The Question : Across the United States, which types of events have the greatest economic consequences?
dmg.byEV <- storm1993on %>%
select(EV.Clean, adjPROPDMG.M, adjCROPDMG.M) %>%
group_by(EV.Clean) %>%
summarize(count=n(), prop=sum(adjPROPDMG.M, na.rm=T)/10^3, crop=sum(adjCROPDMG.M, na.rm=T)/10^3) %>% # damage dollors changed to "Billions"

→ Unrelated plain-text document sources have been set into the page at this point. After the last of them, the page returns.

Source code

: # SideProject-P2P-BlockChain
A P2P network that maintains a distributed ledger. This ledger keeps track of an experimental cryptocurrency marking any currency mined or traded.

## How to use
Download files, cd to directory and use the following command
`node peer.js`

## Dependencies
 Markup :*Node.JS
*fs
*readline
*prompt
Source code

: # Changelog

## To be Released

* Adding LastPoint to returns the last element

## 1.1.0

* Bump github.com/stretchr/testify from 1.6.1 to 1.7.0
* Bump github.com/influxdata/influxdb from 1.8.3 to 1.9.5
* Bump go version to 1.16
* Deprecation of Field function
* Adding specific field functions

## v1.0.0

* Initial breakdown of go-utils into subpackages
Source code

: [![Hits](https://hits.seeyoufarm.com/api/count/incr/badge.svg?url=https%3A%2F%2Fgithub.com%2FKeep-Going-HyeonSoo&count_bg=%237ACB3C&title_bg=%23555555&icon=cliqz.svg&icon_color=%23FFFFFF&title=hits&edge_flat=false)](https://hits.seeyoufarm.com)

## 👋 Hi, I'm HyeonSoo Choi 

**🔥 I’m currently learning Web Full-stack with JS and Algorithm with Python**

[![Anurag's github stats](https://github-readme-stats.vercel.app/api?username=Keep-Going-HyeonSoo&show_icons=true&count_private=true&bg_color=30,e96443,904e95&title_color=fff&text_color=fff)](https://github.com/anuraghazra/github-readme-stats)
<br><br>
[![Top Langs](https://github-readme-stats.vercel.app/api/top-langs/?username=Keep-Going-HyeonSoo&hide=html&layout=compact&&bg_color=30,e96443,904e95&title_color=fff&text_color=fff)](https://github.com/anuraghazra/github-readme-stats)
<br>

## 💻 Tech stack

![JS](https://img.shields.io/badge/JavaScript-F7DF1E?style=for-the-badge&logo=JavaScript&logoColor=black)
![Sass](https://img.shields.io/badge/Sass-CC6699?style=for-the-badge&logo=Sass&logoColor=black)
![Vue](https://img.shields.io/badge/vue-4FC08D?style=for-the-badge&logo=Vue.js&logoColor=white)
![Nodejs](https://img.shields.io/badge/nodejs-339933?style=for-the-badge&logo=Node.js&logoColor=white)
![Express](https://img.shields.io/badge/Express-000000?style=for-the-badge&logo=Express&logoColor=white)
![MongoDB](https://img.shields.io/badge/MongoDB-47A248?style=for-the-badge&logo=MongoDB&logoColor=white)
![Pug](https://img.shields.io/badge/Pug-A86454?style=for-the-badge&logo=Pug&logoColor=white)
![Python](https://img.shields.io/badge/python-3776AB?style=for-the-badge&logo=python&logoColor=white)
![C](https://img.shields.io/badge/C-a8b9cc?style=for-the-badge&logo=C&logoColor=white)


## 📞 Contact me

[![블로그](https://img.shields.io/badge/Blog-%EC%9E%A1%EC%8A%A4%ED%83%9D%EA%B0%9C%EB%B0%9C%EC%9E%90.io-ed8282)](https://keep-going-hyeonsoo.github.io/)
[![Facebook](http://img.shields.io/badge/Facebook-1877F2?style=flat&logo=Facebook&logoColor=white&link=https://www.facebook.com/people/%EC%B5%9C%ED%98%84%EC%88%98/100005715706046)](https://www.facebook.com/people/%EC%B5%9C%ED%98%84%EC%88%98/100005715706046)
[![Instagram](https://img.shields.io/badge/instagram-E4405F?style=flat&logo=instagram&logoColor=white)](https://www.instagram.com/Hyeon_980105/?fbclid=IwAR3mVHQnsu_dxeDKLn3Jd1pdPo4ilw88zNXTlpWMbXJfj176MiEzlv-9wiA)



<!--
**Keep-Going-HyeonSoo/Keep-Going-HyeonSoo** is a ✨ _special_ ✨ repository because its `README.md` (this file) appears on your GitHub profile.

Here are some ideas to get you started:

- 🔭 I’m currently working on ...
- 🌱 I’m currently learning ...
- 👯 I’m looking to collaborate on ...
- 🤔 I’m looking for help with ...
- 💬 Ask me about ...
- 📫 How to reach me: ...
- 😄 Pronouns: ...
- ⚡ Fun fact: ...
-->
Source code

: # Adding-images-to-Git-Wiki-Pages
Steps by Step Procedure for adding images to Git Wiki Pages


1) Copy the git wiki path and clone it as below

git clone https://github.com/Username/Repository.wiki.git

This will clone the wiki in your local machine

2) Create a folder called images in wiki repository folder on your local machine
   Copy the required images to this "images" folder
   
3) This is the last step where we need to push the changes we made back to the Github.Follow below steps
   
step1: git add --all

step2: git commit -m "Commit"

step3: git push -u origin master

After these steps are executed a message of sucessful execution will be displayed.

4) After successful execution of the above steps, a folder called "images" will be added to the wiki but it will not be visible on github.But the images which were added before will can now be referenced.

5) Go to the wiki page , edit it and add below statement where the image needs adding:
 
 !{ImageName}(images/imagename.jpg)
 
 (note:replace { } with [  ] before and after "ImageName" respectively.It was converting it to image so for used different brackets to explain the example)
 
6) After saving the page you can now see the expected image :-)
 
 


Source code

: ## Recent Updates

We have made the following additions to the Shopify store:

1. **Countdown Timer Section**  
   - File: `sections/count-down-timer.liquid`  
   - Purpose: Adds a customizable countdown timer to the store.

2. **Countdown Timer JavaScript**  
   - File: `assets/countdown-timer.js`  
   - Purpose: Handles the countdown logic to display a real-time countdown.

mutate(prop.perc=prop.table(prop), crop.perc=prop.table(crop),
total=prop+crop, total.perc=prop.table(total)) %>%
arrange(desc(prop))
dmgTop5<- cbind(dmg.byEV[c(1:5),c(1,3,5)], arrange(dmg.byEV, desc(crop))[c(1:5),c(1,4,6)],
arrange(dmg.byEV, desc(total))[c(1:5),c(1,7,8)])
dmgCountTop5<- arrange(dmg.byEV, desc(count))[c(1:5),c(1:4,7)]
tnum<- tnum+1
kable(transform(dmgTop5, prop.perc=paste0(format(prop.perc*100,digit=0),"%"), crop.perc=paste0(format(crop.perc*100,digit=0),"%"), total.perc=paste0(format(total.perc*100,digit=0),"%")),
col.names=c("Top 5 Property Damage","$B","%", "Top 5 Crop Damage","$B","%", "Top 5 Property+Crop Damage","$B","%"), row.names=F)
| Top 5 Property Damage | $B | % | Top 5 Crop Damage | $B | % | Top 5 Property+Crop Damage | $B | % |
|---|---|---|---|---|---|---|---|---|
| flood | 171.709 | 37% | drought | 17.778 | 28% | flood | 186.489 | 35% |
| hurricane/typhoon | 102.190 | 22% | flood | 14.780 | 23% | hurricane/typhoon | 109.124 | 21% |
| storm surge/tide | 54.801 | 12% | ice storm | 7.619 | 12% | storm surge/tide | 54.802 | 10% |
| tornado | 32.420 | 7% | hurricane/typhoon | 6.934 | 11% | tornado | 32.902 | 6% |
| flash flood | 19.937 | 4% | hail | 3.581 | 6% | hail | 22.420 | 4% |
Table 4 Top 5 events that caused most proterty and crop damages (in $Billions)
dmgTop10EV<- as.character(arrange(dmg.byEV, desc(total))[c(1:10),]$EV.Clean)
dmgRegroup<- dmg.byEV %>%
arrange(desc(total)) %>%
select(c(1,3,4)) %>%
gather(dmg.type, dmg.M, -EV.Clean)
levels(dmgRegroup$EV.Clean)[which(!levels(dmgRegroup$EV.Clean) %in% dmgTop10EV)]<- "all other events"
dmg.EV.order<- droplevels(rbind(arrange(dmg.byEV, desc(total))[c(1:10),c(1,7)], data.frame(EV.Clean="all other events", total=sum(dmgRegroup$dmg.M[dmgRegroup$EV.Clean=="all other events"]))))
dmg.EV.order<- as.character(arrange(dmg.EV.order, desc(total))$EV.Clean)
fnum=fnum+1
ggplot(dmgRegroup, aes(x=EV.Clean, y=dmg.M, fill=dmg.type)) +
geom_bar(stat = "identity", width=.7) + coord_flip() +
labs(title = "Weather Events Property and Crop Damage\nAll States, 1993-2011", x = "Event Type (damage: less --> more)", y = "Damage ($Billions)") +
scale_fill_discrete(name="Damage Type", labels=c("Properties","Crops")) +
scale_x_discrete(limits=rev(dmg.EV.order)) +
scale_y_continuous(limits=c(0,200), breaks=seq(0,200,25)) +
theme_bw() +
theme(title = element_text(size=14, face="bold"), axis.title=element_text(size=12, face="bold"),
panel.grid.major.x = element_line(colour="gray50", size=0.3, linetype="dotted"), panel.grid.major.y = element_blank(),
legend.position=c(0.9,0.4))
Figure 3 Weather Events Property and Crop Damages
“Flood” has caused the most property damage, followed by “Hurricane/Typhoon”. “Drought” has caused the most crop damage, followed by “Flood”.
It was surprising how Flood has caused significantly more(about 70%) of property damage than Hurricane/Typhoon, considering the recent events such as Hurricane Sandy and Hurricane Katrina. A further investigation would be necessary to see if any recording errors have occured, for example, incorrect event type or incorrect damage magnitude.